[Plain-text document sources]

◆ ◆ ◆ ◆

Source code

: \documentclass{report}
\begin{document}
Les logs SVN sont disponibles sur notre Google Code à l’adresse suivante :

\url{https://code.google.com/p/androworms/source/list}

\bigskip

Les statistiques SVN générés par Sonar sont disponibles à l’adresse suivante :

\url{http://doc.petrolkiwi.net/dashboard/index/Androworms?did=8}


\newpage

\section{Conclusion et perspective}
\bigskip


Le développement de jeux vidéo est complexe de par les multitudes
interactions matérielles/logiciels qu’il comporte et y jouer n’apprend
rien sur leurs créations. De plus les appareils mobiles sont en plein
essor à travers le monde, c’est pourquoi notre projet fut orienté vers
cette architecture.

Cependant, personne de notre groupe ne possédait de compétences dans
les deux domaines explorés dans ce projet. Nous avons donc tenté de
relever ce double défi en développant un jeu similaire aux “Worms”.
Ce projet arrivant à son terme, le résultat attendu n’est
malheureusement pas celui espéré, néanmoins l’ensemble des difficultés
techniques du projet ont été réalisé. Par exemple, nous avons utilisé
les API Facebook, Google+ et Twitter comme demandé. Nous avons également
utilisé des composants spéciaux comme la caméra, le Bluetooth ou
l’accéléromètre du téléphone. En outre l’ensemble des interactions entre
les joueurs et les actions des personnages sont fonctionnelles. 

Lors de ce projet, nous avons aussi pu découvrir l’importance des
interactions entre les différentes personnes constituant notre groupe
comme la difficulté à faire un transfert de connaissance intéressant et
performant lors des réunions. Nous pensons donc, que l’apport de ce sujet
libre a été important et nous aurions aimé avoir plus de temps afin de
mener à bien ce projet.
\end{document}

◆ ◆ ◆ ◆

▸ **EXERCISE BRIEF**:
Wherever "disponibles" occurs in the entries above, copy the line it sits on.

▸ **RESPONSE TO THIS EXERCISE**:
Les logs SVN sont disponibles sur notre Google Code à l’adresse suivante :
Les statistiques SVN générés par Sonar sont disponibles à l’adresse suivante :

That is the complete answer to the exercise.